L'économie de l'U.R.S.S. a été, jusqu'en 1990, une économie socialiste planifiée, dirigée par le Parti communiste à travers un système centralisé d'administration économique. La propriété d'État y jouait un rôle dominant et l'ensemble des activités économiques était orienté par un plan impératif. Ce système s'est effondré en 1991. Il est cependant indispensable de le comprendre, car ses séquelles perdurent à l'époque de la transition.

Depuis de nombreuses années déjà, le modèle ne fonctionnait pas bien. La croissance économique, après la période de reconstruction qui suivit la Seconde Guerre mondiale, a commencé à s'essouffler dans les années soixante. Des vagues successives de réformes ont tenté de revitaliser l'économie. La dernière en date, la perestroïka mise en œuvre par Mikhaïl Gorbatchev, s'enlisa en quelques années pour se terminer sur l'effondrement économique. À la veille de cet effondrement, l'économie soviétique n'était certes plus de type « stalinien », et les réformes intervenues l'avaient profondément modifiée. Cependant, les caractéristiques marquantes du système étaient toujours présentes, malgré les altérations qui lui avaient permis de s'adapter. Elles influençaient les mécanismes de fonctionnement de l'économie, ses performances, les comportements des agents économiques – travailleurs et consommateurs –, l'insertion de ce grand pays dans l'économie mondiale.

Les mécanismes de fonctionnement

On présente généralement l'économie soviétique comme un Léviathan, où toutes les décisions étaient prises du centre et où les moindres détails des activités étaient effectivement régis par un plan géant, ne laissant aucune marge de manœuvre aux exécutants. La réalité était plus complexe et plus confuse.

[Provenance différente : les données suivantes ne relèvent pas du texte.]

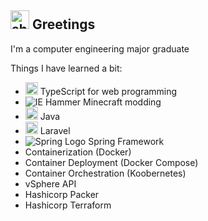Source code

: ## <img src="https://cdn.discordapp.com/emojis/672791823156248576.gif?v=1" alt="shootingmind" width="30"/> Greetings

I'm a computer engineering major graduate 

Things I have learned a bit:

 - <img src="https://emojis.slackmojis.com/emojis/images/1479745458/1383/typescript.png?1479745458" witdh="20" height="20"/> TypeScript for web programming
 - ![IE Hammer](https://cdn.discordapp.com/emojis/456923527207976997.png?v=1) Minecraft modding
 - <img src="https://emojis.slackmojis.com/emojis/images/1450733280/232/java.png?1450733280" witdh="20" height="20"/> Java
 - <img src="https://emojis.slackmojis.com/emojis/images/1536564516/4640/laravel.png?1536564516" witdh="20" height="20"/> Laravel
 - ![Spring Logo](https://spring.io/images/favicon-9d25009f65637a49ac8d91eb1cf7b75e.ico) Spring Framework
 - Containerization (Docker)
 - Container Deployment (Docker Compose)
 - Container Orchestration (Koobernetes)
 - vSphere API
 - Hashicorp Packer
 - Hashicorp Terraform

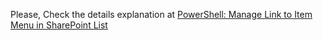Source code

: Please, Check the details explanation at [PowerShell: Manage Link to Item Menu in SharePoint List](https://spgeeks.devoworx.com/show-link-to-item-menu-field/)
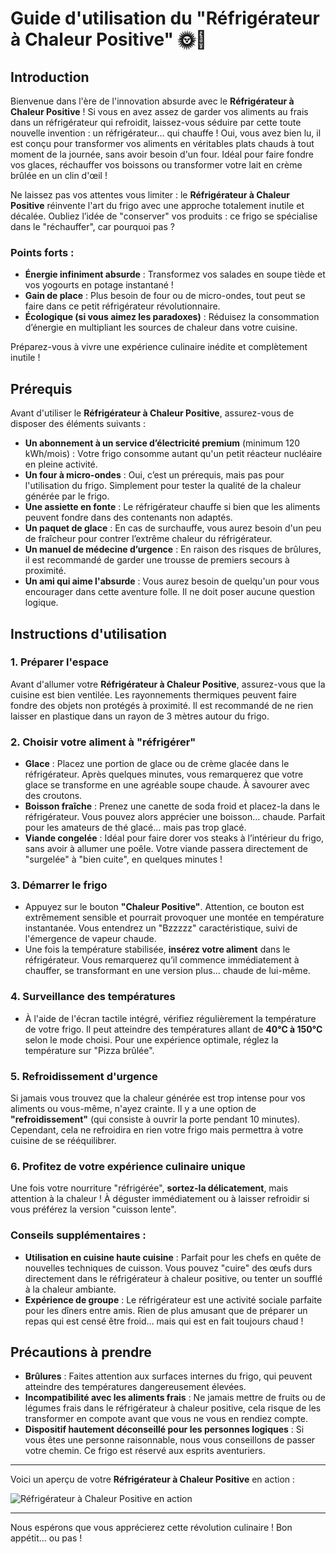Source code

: # Guide d'utilisation du **"Réfrigérateur à Chaleur Positive"** 🌞🍦

## Introduction
Bienvenue dans l'ère de l'innovation absurde avec le **Réfrigérateur à Chaleur Positive** ! Si vous en avez assez de garder vos aliments au frais dans un réfrigérateur qui refroidit, laissez-vous séduire par cette toute nouvelle invention : un réfrigérateur… qui chauffe ! Oui, vous avez bien lu, il est conçu pour transformer vos aliments en véritables plats chauds à tout moment de la journée, sans avoir besoin d'un four. Idéal pour faire fondre vos glaces, réchauffer vos boissons ou transformer votre lait en crème brûlée en un clin d'œil !

Ne laissez pas vos attentes vous limiter : le **Réfrigérateur à Chaleur Positive** réinvente l'art du frigo avec une approche totalement inutile et décalée. Oubliez l’idée de "conserver" vos produits : ce frigo se spécialise dans le "réchauffer", car pourquoi pas ?

### Points forts :
- **Énergie infiniment absurde** : Transformez vos salades en soupe tiède et vos yogourts en potage instantané !
- **Gain de place** : Plus besoin de four ou de micro-ondes, tout peut se faire dans ce petit réfrigérateur révolutionnaire.
- **Écologique (si vous aimez les paradoxes)** : Réduisez la consommation d’énergie en multipliant les sources de chaleur dans votre cuisine.

Préparez-vous à vivre une expérience culinaire inédite et complètement inutile !

## Prérequis
Avant d'utiliser le **Réfrigérateur à Chaleur Positive**, assurez-vous de disposer des éléments suivants :

- **Un abonnement à un service d’électricité premium** (minimum 120 kWh/mois) : Votre frigo consomme autant qu'un petit réacteur nucléaire en pleine activité.
- **Un four à micro-ondes** : Oui, c’est un prérequis, mais pas pour l'utilisation du frigo. Simplement pour tester la qualité de la chaleur générée par le frigo. 
- **Une assiette en fonte** : Le réfrigérateur chauffe si bien que les aliments peuvent fondre dans des contenants non adaptés.
- **Un paquet de glace** : En cas de surchauffe, vous aurez besoin d'un peu de fraîcheur pour contrer l’extrême chaleur du réfrigérateur.
- **Un manuel de médecine d’urgence** : En raison des risques de brûlures, il est recommandé de garder une trousse de premiers secours à proximité.
- **Un ami qui aime l'absurde** : Vous aurez besoin de quelqu'un pour vous encourager dans cette aventure folle. Il ne doit poser aucune question logique.

## Instructions d'utilisation

### 1. Préparer l'espace
Avant d'allumer votre **Réfrigérateur à Chaleur Positive**, assurez-vous que la cuisine est bien ventilée. Les rayonnements thermiques peuvent faire fondre des objets non protégés à proximité. Il est recommandé de ne rien laisser en plastique dans un rayon de 3 mètres autour du frigo.

### 2. Choisir votre aliment à "réfrigérer"
- **Glace** : Placez une portion de glace ou de crème glacée dans le réfrigérateur. Après quelques minutes, vous remarquerez que votre glace se transforme en une agréable soupe chaude. À savourer avec des croutons.
- **Boisson fraîche** : Prenez une canette de soda froid et placez-la dans le réfrigérateur. Vous pouvez alors apprécier une boisson… chaude. Parfait pour les amateurs de thé glacé... mais pas trop glacé.
- **Viande congelée** : Idéal pour faire dorer vos steaks à l’intérieur du frigo, sans avoir à allumer une poêle. Votre viande passera directement de "surgelée" à "bien cuite", en quelques minutes !

### 3. Démarrer le frigo
- Appuyez sur le bouton **"Chaleur Positive"**. Attention, ce bouton est extrêmement sensible et pourrait provoquer une montée en température instantanée. Vous entendrez un "Bzzzzz" caractéristique, suivi de l'émergence de vapeur chaude.
- Une fois la température stabilisée, **insérez votre aliment** dans le réfrigérateur. Vous remarquerez qu’il commence immédiatement à chauffer, se transformant en une version plus… chaude de lui-même.

### 4. Surveillance des températures
- À l'aide de l'écran tactile intégré, vérifiez régulièrement la température de votre frigo. Il peut atteindre des températures allant de **40°C à 150°C** selon le mode choisi. Pour une expérience optimale, réglez la température sur "Pizza brûlée".
  
### 5. Refroidissement d'urgence
Si jamais vous trouvez que la chaleur générée est trop intense pour vos aliments ou vous-même, n'ayez crainte. Il y a une option de **"refroidissement"** (qui consiste à ouvrir la porte pendant 10 minutes). Cependant, cela ne refroidira en rien votre frigo mais permettra à votre cuisine de se rééquilibrer.

### 6. Profitez de votre expérience culinaire unique
Une fois votre nourriture "réfrigérée", **sortez-la délicatement**, mais attention à la chaleur ! À déguster immédiatement ou à laisser refroidir si vous préférez la version "cuisson lente".

### Conseils supplémentaires :
- **Utilisation en cuisine haute cuisine** : Parfait pour les chefs en quête de nouvelles techniques de cuisson. Vous pouvez "cuire" des œufs durs directement dans le réfrigérateur à chaleur positive, ou tenter un soufflé à la chaleur ambiante.
- **Expérience de groupe** : Le réfrigérateur est une activité sociale parfaite pour les dîners entre amis. Rien de plus amusant que de préparer un repas qui est censé être froid… mais qui est en fait toujours chaud !

## Précautions à prendre

- **Brûlures** : Faites attention aux surfaces internes du frigo, qui peuvent atteindre des températures dangereusement élevées.
- **Incompatibilité avec les aliments frais** : Ne jamais mettre de fruits ou de légumes frais dans le réfrigérateur à chaleur positive, cela risque de les transformer en compote avant que vous ne vous en rendiez compte.
- **Dispositif hautement déconseillé pour les personnes logiques** : Si vous êtes une personne raisonnable, nous vous conseillons de passer votre chemin. Ce frigo est réservé aux esprits aventuriers.

---

Voici un aperçu de votre **Réfrigérateur à Chaleur Positive** en action :

![Réfrigérateur à Chaleur Positive en action](https://via.placeholder.com/600x400?text=Réfrigérateur+à+Chaleur+Positive)

---

Nous espérons que vous apprécierez cette révolution culinaire ! Bon appétit… ou pas !
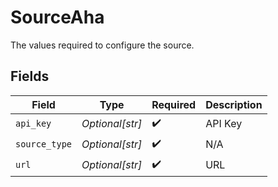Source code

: # SourceAha

The values required to configure the source.


## Fields

| Field              | Type               | Required           | Description        |
| ------------------ | ------------------ | ------------------ | ------------------ |
| `api_key`          | *Optional[str]*    | :heavy_check_mark: | API Key            |
| `source_type`      | *Optional[str]*    | :heavy_check_mark: | N/A                |
| `url`              | *Optional[str]*    | :heavy_check_mark: | URL                |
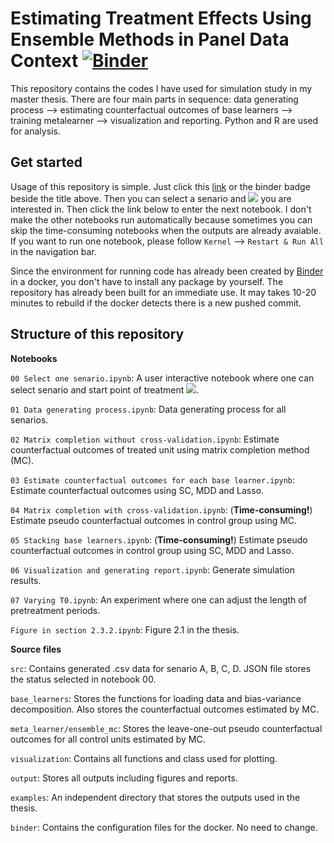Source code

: # Estimating Treatment Effects Using Ensemble Methods in Panel Data Context [![Binder](https://mybinder.org/badge_logo.svg)](https://mybinder.org/v2/gh/lzl257/master_thesis_ensemble/master?filepath=00%20Select%20one%20senario.ipynb) 

This repository contains the codes I have used for simulation study in my master thesis. There are four main parts in sequence: data generating process --> estimating counterfactual outcomes of base learners --> training metalearner --> visualization and reporting.
Python and R are used for analysis.

## Get started

Usage of this repository is simple. Just click this [link](https://mybinder.org/v2/gh/lzl257/master_thesis_ensemble/master?filepath=00%20Select%20one%20senario.ipynb) or the binder badge beside the title above. Then you can select a senario and <img src="https://latex.codecogs.com/gif.latex?T_0" /> you are interested in. Then click the link below to enter the next notebook. I don't make the other notebooks run automatically because sometimes you can skip the time-consuming notebooks when the outputs are already avaiable. If you want to run one notebook, please follow `Kernel` --> `Restart & Run All` in the navigation bar. 

Since the environment for running code has already been created by [Binder](https://mybinder.readthedocs.io/en/latest/) in a docker, you don't have to install any package by yourself. The repository has already been built for an immediate use. It may takes 10-20 minutes to rebuild if the docker detects there is a new pushed commit.

## Structure of this repository

**Notebooks**

`00 Select one senario.ipynb`: A user interactive notebook where one can select senario and start point of treatment <img src="https://latex.codecogs.com/gif.latex?T_0" />.

`01 Data generating process.ipynb`: Data generating process for all senarios.

`02 Matrix completion without cross-validation.ipynb`: Estimate counterfactual outcomes of treated unit using matrix completion method (MC).

`03 Estimate counterfactual outcomes for each base learner.ipynb`: Estimate counterfactual outcomes using SC, MDD and Lasso.

`04 Matrix completion with cross-validation.ipynb`: (**Time-consuming!**) Estimate pseudo counterfactual outcomes in control group using MC.

`05 Stacking base learners.ipynb`: (**Time-consuming!**) Estimate pseudo counterfactual outcomes in control group using SC, MDD and Lasso.

`06 Visualization and generating report.ipynb`: Generate simulation results.

`07 Varying T0.ipynb`: An experiment where one can adjust the length of pretreatment periods.

`Figure in section 2.3.2.ipynb`: Figure 2.1 in the thesis.

**Source files**

`src`: Contains generated .csv data for senario A, B, C, D. JSON file stores the status selected in notebook 00.

`base_learners`: Stores the functions for loading data and bias-variance decomposition. Also stores the counterfactual outcomes estimated by MC.

`meta_learner/ensemble_mc`: Stores the leave-one-out pseudo counterfactual outcomes for all control units estimated by MC.

`visualization`: Contains all functions and class used for plotting.

`output`: Stores all outputs including figures and reports.

`examples`: An independent directory that stores the outputs used in the thesis.

`binder`: Contains the configuration files for the docker. No need to change.
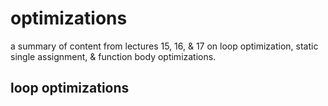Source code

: # optimizations

a summary of content from lectures 15, 16, & 17 on loop optimization, static single assignment, & function body optimizations.

## loop optimizations


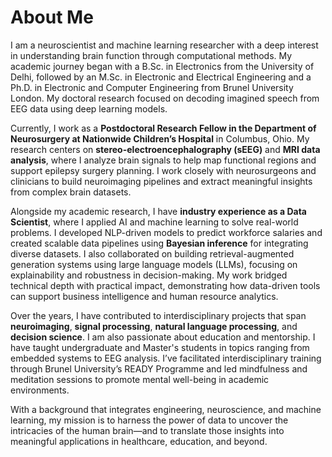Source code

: # About Me

I am a neuroscientist and machine learning researcher with a deep interest in understanding brain function through computational methods. My academic journey began with a B.Sc. in Electronics from the University of Delhi, followed by an M.Sc. in Electronic and Electrical Engineering and a Ph.D. in Electronic and Computer Engineering from Brunel University London. My doctoral research focused on decoding imagined speech from EEG data using deep learning models.

Currently, I work as a **Postdoctoral Research Fellow in the Department of Neurosurgery at Nationwide Children’s Hospital** in Columbus, Ohio. My research centers on **stereo-electroencephalography (sEEG)** and **MRI data analysis**, where I analyze brain signals to help map functional regions and support epilepsy surgery planning. I work closely with neurosurgeons and clinicians to build neuroimaging pipelines and extract meaningful insights from complex brain datasets.

Alongside my academic research, I have **industry experience as a Data Scientist**, where I applied AI and machine learning to solve real-world problems. I developed NLP-driven models to predict workforce salaries and created scalable data pipelines using **Bayesian inference** for integrating diverse datasets. I also collaborated on building retrieval-augmented generation systems using large language models (LLMs), focusing on explainability and robustness in decision-making. My work bridged technical depth with practical impact, demonstrating how data-driven tools can support business intelligence and human resource analytics.

Over the years, I have contributed to interdisciplinary projects that span **neuroimaging**, **signal processing**, **natural language processing**, and **decision science**. I am also passionate about education and mentorship. I have taught undergraduate and Master's students in topics ranging from embedded systems to EEG analysis. I’ve facilitated interdisciplinary training through Brunel University’s READY Programme and led mindfulness and meditation sessions to promote mental well-being in academic environments.

With a background that integrates engineering, neuroscience, and machine learning, my mission is to harness the power of data to uncover the intricacies of the human brain—and to translate those insights into meaningful applications in healthcare, education, and beyond.
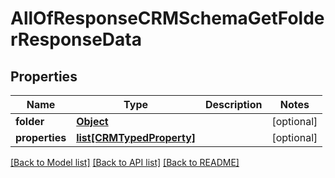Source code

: # AllOfResponseCRMSchemaGetFolderResponseData

## Properties
Name | Type | Description | Notes
------------ | ------------- | ------------- | -------------
**folder** | [**Object**](Object.md) |  | [optional] 
**properties** | [**list[CRMTypedProperty]**](CRMTypedProperty.md) |  | [optional] 

[[Back to Model list]](../README.md#documentation-for-models) [[Back to API list]](../README.md#documentation-for-api-endpoints) [[Back to README]](../README.md)

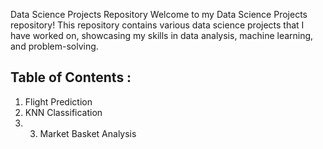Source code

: 
Data Science Projects Repository
Welcome to my Data Science Projects repository! This repository contains various data science projects that I have worked on, showcasing my skills in data analysis, machine learning, and problem-solving. 

Table of Contents :
--------------------------------
1. Flight Prediction
2. KNN Classification
3. 3. Market Basket Analysis
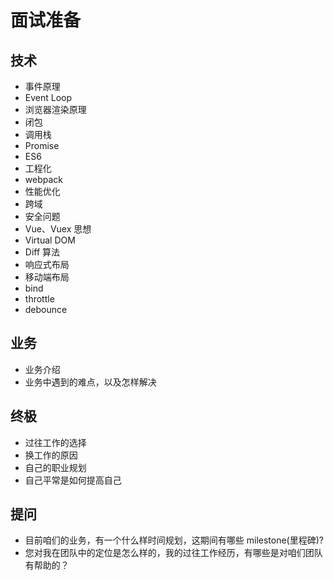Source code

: # 面试准备
## 技术

- 事件原理
- Event Loop
- 浏览器渲染原理
- 闭包
- 调用栈
- Promise
- ES6
- 工程化
- webpack
- 性能优化
- 跨域
- 安全问题
- Vue、Vuex 思想
- Virtual DOM
- Diff 算法
- 响应式布局
- 移动端布局
- bind
- throttle
- debounce

## 业务

- 业务介绍
- 业务中遇到的难点，以及怎样解决

## 终极

- 过往工作的选择
- 换工作的原因
- 自己的职业规划
- 自己平常是如何提高自己


## 提问  

- 目前咱们的业务，有一个什么样时间规划，这期间有哪些 milestone(里程碑)?
- 您对我在团队中的定位是怎么样的，我的过往工作经历，有哪些是对咱们团队有帮助的？
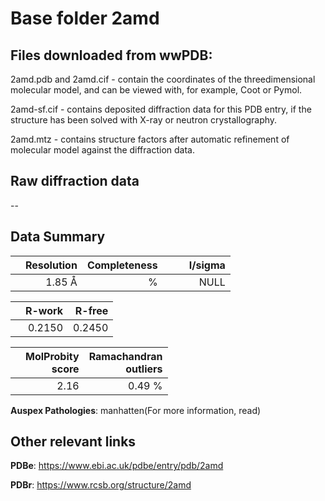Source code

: # Base folder 2amd

## Files downloaded from wwPDB:

2amd.pdb and 2amd.cif - contain the coordinates of the threedimensional molecular model, and can be viewed with, for example, Coot or Pymol.

2amd-sf.cif - contains deposited diffraction data for this PDB entry, if the structure has been solved with X-ray or neutron crystallography.

2amd.mtz - contains structure factors after automatic refinement of molecular model against the diffraction data.

## Raw diffraction data

--<br> 

## Data Summary
|   | Resolution | Completeness| I/sigma |
|---|-------------:|----------------:|--------------:|
|   |1.85 Å|      %|<img width=50/>NULL |

|   | **R-work**| **R-free**   
|---|-------------:|----------------:|           
||  0.2150|  0.2450|

|   |**MolProbity<br>score**| **Ramachandran<br>outliers** 
|---|-------------:|----------------:|
||  2.16|  0.49 %|

**Auspex Pathologies**: manhatten(For more information, read)

 



## Other relevant links 
**PDBe**:  https://www.ebi.ac.uk/pdbe/entry/pdb/2amd
 
**PDBr**: https://www.rcsb.org/structure/2amd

L'économie était subordonnée au monopole politique du Parti communiste. Le parti ne dirigeait pas formellement l'économie. Il en définissait, au sommet, les grandes orientations, le sens des réformes. À la base, il intervenait dans la gestion des unités de production par les cadres de la nomenklatura que lui-même y avait placés. La direction opérationnelle était assurée par une administration pléthorique, organisée sur la base du principe sectoriel, c'est-à-dire par grandes branches d'activité sous la responsabilité de ministères. Ces ministères transmettaient les directives centrales à leurs entreprises, mais aussi formaient avec celles-ci des cartels puissants, dont l'objectif consistait à complaire aux autorités politiques tout en assurant leurs propres intérêts matériels. Complaire aux autorités politiques signifiait exécuter formellement le plan : d'où l'importance de celui-ci.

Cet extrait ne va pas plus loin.